Duan Junbo, Zhang Ji-Gang, Deng Hong-Wen, Wang Yu-Ping
Department of Biomedical Engineering, Tulane University, New Orleans, USA.
Annu Int Conf IEEE Eng Med Biol Soc. 2012;2012:1246-9. doi: 10.1109/EMBC.2012.6346163.
Copy number variation (CNV) is a structural variation in human genome that has been associated with many complex diseases. In this paper we present a method to detect common copy number variation from next generation sequencing data. First, copy number variations are detected from each individual sample, which is formulated as a total variation penalized least square problem. Second, the common copy number discovery from multiple samples is obtained using source separation techniques such as the non-negative matrix factorization (NMF).
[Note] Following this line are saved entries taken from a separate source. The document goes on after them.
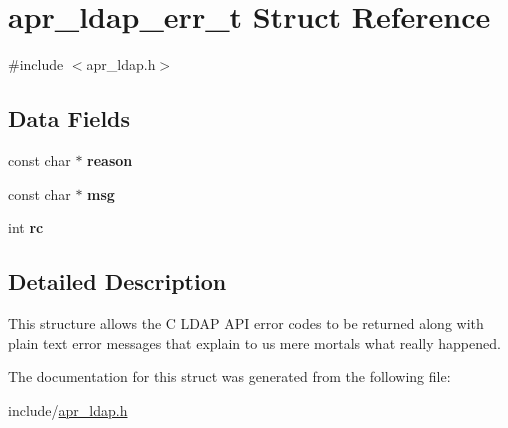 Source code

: \hypertarget{structapr__ldap__err__t}{\section{apr\-\_\-ldap\-\_\-err\-\_\-t Struct Reference}
\label{structapr__ldap__err__t}
}


{\ttfamily \#include $<$apr\-\_\-ldap.\-h$>$}

\subsection*{Data Fields}
\begin{DoxyCompactItemize}
\item 
\hypertarget{structapr__ldap__err__t_a3a820fdc21c35dac59bae852c0bd8b96}{const char $\ast$ {\bfseries reason}}\label{structapr__ldap__err__t_a3a820fdc21c35dac59bae852c0bd8b96}

\item 
\hypertarget{structapr__ldap__err__t_ab617f5860357450b400ae83d4a17d9f9}{const char $\ast$ {\bfseries msg}}\label{structapr__ldap__err__t_ab617f5860357450b400ae83d4a17d9f9}

\item 
\hypertarget{structapr__ldap__err__t_a0c8e5066c9fcc64524b11c598cbc12f2}{int {\bfseries rc}}\label{structapr__ldap__err__t_a0c8e5066c9fcc64524b11c598cbc12f2}

\end{DoxyCompactItemize}


\subsection{Detailed Description}
This structure allows the C L\-D\-A\-P A\-P\-I error codes to be returned along with plain text error messages that explain to us mere mortals what really happened. 

The documentation for this struct was generated from the following file\-:\begin{DoxyCompactItemize}
\item 
include/\hyperlink{apr__ldap_8h}{apr\-\_\-ldap.\-h}\end{DoxyCompactItemize}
Finally, the method is applied to population clustering. The results on real data analysis show that two family trio with different ancestries can be clustered into two ethnic groups based on their common CNVs, demonstrating the potential of the proposed method for application to population genetics.
拷贝数变异(CNV)是人类基因组中的一种结构变异,与许多复杂疾病相关。在本文中,我们提出了一种从下一代测序数据中检测常见拷贝数变异的方法。首先,从每个个体样本中检测拷贝数变异,这被公式化为一个总变异惩罚最小二乘问题。其次,使用诸如非负矩阵分解(NMF)等源分离技术从多个样本中发现常见的拷贝数。最后,将该方法应用于群体聚类。实际数据分析结果表明,两个具有不同祖先的三联体家族可以根据其常见的CNV聚类为两个种族群体,证明了所提出方法在群体遗传学应用中的潜力。